# Benchmarks

Our code right now takes a while to run for a large number of directions. We'd like to understand what parts take the longest to run, so we can speed it up.

### Loss landscape and model

In [1]:
import torch
import numpy as np
import matplotlib.pyplot as plt
from typing import List

class LossLandscape:
    def __init__(self, 
                 minima_sharp_loc=-1.0, 
                 minima_wide_loc=1.0,
                 sharp_width=0.1,
                 wide_width=0.2,
                 amplitude=1.0,
                 baseline=1.0):
        """
        Initialize a customizable loss landscape with two minima.
        """
        self.minima_sharp_loc = minima_sharp_loc
        self.minima_wide_loc = minima_wide_loc
        self.sharp_width = sharp_width
        self.wide_width = wide_width
        self.amplitude = amplitude
        self.baseline = baseline
        
    def get_minima_parameters(self):
        """Return the key parameters defining the minima"""
        return {
            'minima_sharp_loc': self.minima_sharp_loc,
            'minima_wide_loc': self.minima_wide_loc,
            'sharp_width': self.sharp_width,
            'wide_width': self.wide_width
        }
        
    def __call__(self, x):
        """Compute the loss at point(s) x"""
        gaussian_sharp = self.amplitude * torch.exp(
            -0.5 * ((x - self.minima_sharp_loc) / self.sharp_width)**2
        )
        gaussian_wide = self.amplitude * torch.exp(
            -0.5 * ((x - self.minima_wide_loc) / self.wide_width)**2
        )
        return self.baseline - gaussian_sharp - gaussian_wide
    
    def visualize(self, x_range=(-2, 2), num_points=500):
        """Visualize the loss landscape"""
        x = torch.linspace(x_range[0], x_range[1], num_points)
        loss = self(x)
        
        plt.figure(figsize=(8, 5))
        plt.plot(x.numpy(), loss.numpy())
        plt.xlabel('x')
        plt.ylabel('Loss')
        plt.title('Loss Landscape')
        
        plt.axvline(x=self.minima_sharp_loc, color='r', 
                   linestyle='--', alpha=0.3, label='Sharp minimum')
        plt.axvline(x=self.minima_wide_loc, color='b', 
                   linestyle='--', alpha=0.3, label='Wide minimum')
        
        plt.grid(True, alpha=0.3)
        plt.legend()
        plt.show()

    def random_parameter_search(self, dim: int, num_samples: int = 10000, upper = 10, low = -10):
        """
        Perform random parameter search using the class's minima parameters
        
        Args:
            dim: Dimension of parameter space
            num_samples: Number of random samples to generate
            
        Returns:
            Tuple of (sharp_count, wide_count, samples)
        """
        minima_sharp_count = 0
        minima_wide_count = 0
        samples = []
        
        for _ in range(num_samples):
            params = np.random.uniform(low=low, high=upper, size=dim)
            product = np.prod(params)
            samples.append(product)
            
            if abs(product - self.minima_sharp_loc) < self.sharp_width:
                minima_sharp_count += 1
            if abs(product - self.minima_wide_loc) < self.wide_width:
                minima_wide_count += 1
        
        return minima_sharp_count, minima_wide_count, samples
        
class NParameterModel(torch.nn.Module):
    def __init__(self, initial_values: List[float]):
        super().__init__()
        # Create N parameters from the initial values
        self.params = torch.nn.ParameterList([
            torch.nn.Parameter(torch.tensor([val], dtype=torch.float32))
            for val in initial_values
        ])
    
    def forward(self):
        # Compute product of all parameters
        x = torch.prod(torch.stack([p for p in self.params]))
        return x

    def get_parameter_values(self):
        return [p.item() for p in self.params]

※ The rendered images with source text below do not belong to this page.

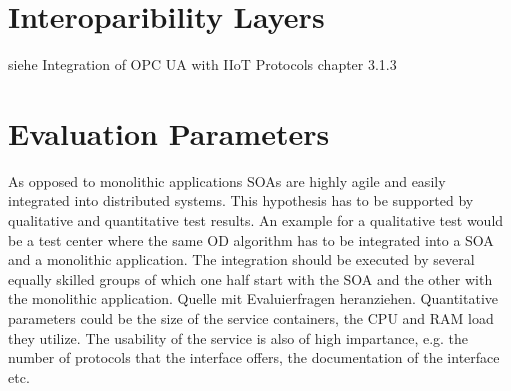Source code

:\section{Interoparibility Layers}
siehe Integration of OPC UA with IIoT Protocols chapter 3.1.3

\section{Evaluation Parameters}
As opposed to monolithic applications SOAs are highly agile and easily integrated into distributed systems. This hypothesis has to be supported by qualitative and quantitative test results. An example for a qualitative test would be a test center where the same OD algorithm has to be integrated into a SOA and a monolithic application. The integration should be executed by several equally skilled groups of which one half start with the SOA and the other with the monolithic application. 
Quelle mit Evaluierfragen heranziehen.
Quantitative parameters could be the size of the service containers, the CPU and RAM load they utilize. The usability of the service is also of high impartance, e.g. the number of protocols that the interface offers, the documentation of the interface etc. 

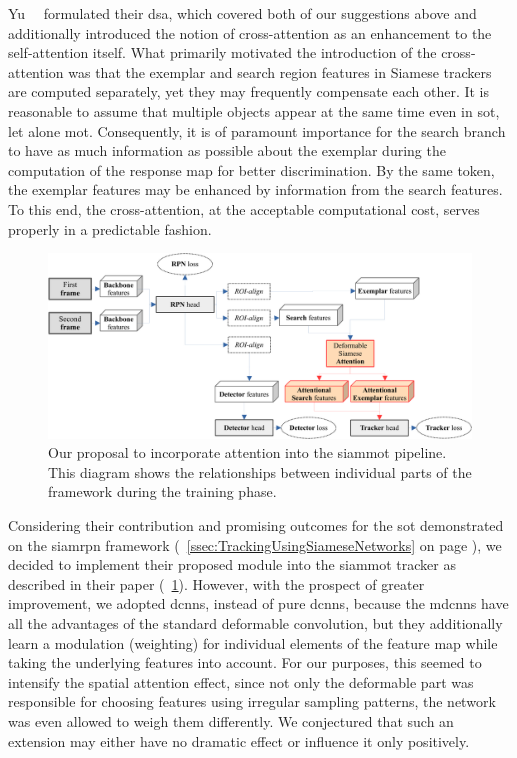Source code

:Yu~\etal{}~\cite{yu2021dsa} formulated their \gls{dsa}, which covered both of our suggestions above and additionally introduced the notion of cross-attention as an enhancement to the self-attention itself. What primarily motivated the introduction of the cross-attention was that the exemplar and search region features in Siamese trackers are computed separately, yet they may frequently compensate each other. It is reasonable to assume that multiple objects appear at the same time even in \gls{sot}, let alone \gls{mot}. Consequently, it is of paramount importance for the search branch to have as much information as possible about the exemplar during the computation of the response map for better discrimination. By the same token, the exemplar features may be enhanced by information from the search features. To this end, the cross-attention, at the acceptable computational cost, serves properly in a predictable fashion.

\begin{figure}[t]
    \centerline{\includegraphics[width=\linewidth]{figures/siamese_tracking/siammot_attention_training.pdf}}
    \caption[\Gls{siammot} with attention]{Our proposal to incorporate attention into the \gls{siammot} pipeline. This diagram shows the relationships between individual parts of the framework during the training phase.}
    \label{fig:SiamMOTWithAttention}
\end{figure}

Considering their contribution and promising outcomes for the \gls{sot} demonstrated on the \gls{siamrpn} framework (\sectiontext{}~\ref{ssec:TrackingUsingSiameseNetworks} on page \pageref{ssec:TrackingUsingSiameseNetworks}), we decided to implement their proposed module into the \gls{siammot} tracker as described in their paper (\figtext{}~\ref{fig:SiamMOTWithAttention}). However, with the prospect of greater improvement, we adopted \glspl{dcnn}, instead of pure \glspl{dcnn}, because the \Glspl{mdcnn} have all the advantages of the standard deformable convolution, but they additionally learn a modulation (weighting) for individual elements of the feature map while taking the underlying features into account. For our purposes, this seemed to intensify the spatial attention effect, since not only the deformable part was responsible for choosing features using irregular sampling patterns, the network was even allowed to weigh them differently. We conjectured that such an extension may either have no dramatic effect or influence it only positively.

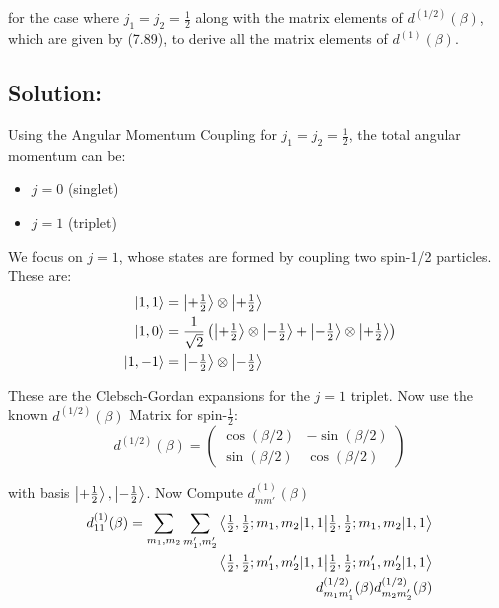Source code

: \documentclass[12pt]{article}
\begin{document}
    for the case where \( j_1 = j_2 = \frac{1}{2} \) along with the matrix elements of \( d^{(1/2)}(\beta) \), which are given by (7.89), to derive all the matrix elements of \( d^{(1)}(\beta) \).

    \subsection{Solution:}
        Using the Angular Momentum Coupling for \( j_1 = j_2 = \frac{1}{2} \), the total angular momentum can be:
        \begin{itemize}
            \item \( j = 0 \) (singlet)
            \item \( j = 1 \) (triplet)
        \end{itemize}

        We focus on \( j = 1 \), whose states are formed by coupling two spin-1/2 particles. These are:
        \[
            \begin{aligned}
                \ket{1, 1} &= \ket{+\tfrac{1}{2}} \otimes \ket{+\tfrac{1}{2}} \\
                \ket{1, 0} &= \frac{1}{\sqrt{2}} \left( \ket{+\tfrac{1}{2}} \otimes \ket{-\tfrac{1}{2}} + \ket{-\tfrac{1}{2}} \otimes \ket{+\tfrac{1}{2}} \right) \\
                \ket{1, -1} &= \ket{-\tfrac{1}{2}} \otimes \ket{-\tfrac{1}{2}} \\
            \end{aligned}
        \]

        These are the Clebsch-Gordan expansions for the \( j = 1 \) triplet. Now use the known \( d^{(1/2)}(\beta) \) Matrix for spin-\( \frac{1}{2} \):
        \[
            d^{(1/2)}(\beta) = 
            \begin{pmatrix}
                \cos(\beta/2) & -\sin(\beta/2) \\
                \sin(\beta/2) & \cos(\beta/2)
            \end{pmatrix}
        \]

        with basis \( \ket{+\tfrac{1}{2}}, \ket{-\tfrac{1}{2}} \). Now Compute \( d^{(1)}_{mm'}(\beta) \)
        \begin{equation}
            \begin{split}
                d^{(1)}_{11}(\beta) = \sum_{m_1, m_2} \sum_{m_1', m_2'} 
                \braket{\tfrac{1}{2}, \tfrac{1}{2}; m_1, m_2 | 1, 1} \\
                \braket{\tfrac{1}{2}, \tfrac{1}{2}; m_1', m_2' | 1, 1} \\
                d^{(1/2)}_{m_1 m_1'}(\beta) d^{(1/2)}_{m_2 m_2'}(\beta)
            \end{split}
        \end{equation}
\end{document}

### Perturbation Functions

These are the likely bottlenecks that we want to benchmark.

In [2]:
# Importing our existing funcs
import os
import sys
from pathlib import Path
# Add parent directory to sys.path
parent_dir = Path.cwd().parent
sys.path.append(str(parent_dir))
# Import modules
from perturb_simple import (
    generate_random_perturbations,
)

# Class for implementing perturbations
class ModelPerturber:
    def __init__(self, model):
        self.model = model
        self.original_state = {n: p.detach().clone() 
                              for n, p in model.named_parameters()}
    
    def apply_perturbation(self, perturbation_dict):
        """
        Apply custom perturbations to model weights
        perturbation_dict: {param_name: tensor_with_same_shape}
        """
        with torch.no_grad():
            for name, param in self.model.named_parameters():
                if name in perturbation_dict:
                    param.add_(perturbation_dict[name])
    
    def reset(self):
        """Revert to original weights"""
        with torch.no_grad():
            for name, param in self.model.named_parameters():
                param.copy_(self.original_state[name])

def wiggle_simple(simple_model, loss_fn, perturbation_direction, coefficients):
    """
    Evaluates the model with given perturbation coefficients applied to each direction.
    
    Args:
        simple_model: A simple model that returns the parameter value directly.
        loss_fn: the loss for that parameter value
        perturbations: List of dictionaries [{param_name: tensor}] of what the specific perturbation does to each weight
        coefficients: List of coefficients to apply to each perturbation direction
        
    Returns:
        Dictionary containing:
        - 'losses': array of losses for each perturbation
        - 'coefficients': array of coefficients used (same as input)
        - 'perturbations': list of perturbation directions used
    """
    perturber = ModelPerturber(simple_model)
    losses = []

    for i, coeff in enumerate(coefficients):
        perturbation = {
            name: perturbation_direction[name] * coeff
            for name in perturbation_direction
        }

        perturber.apply_perturbation(perturbation)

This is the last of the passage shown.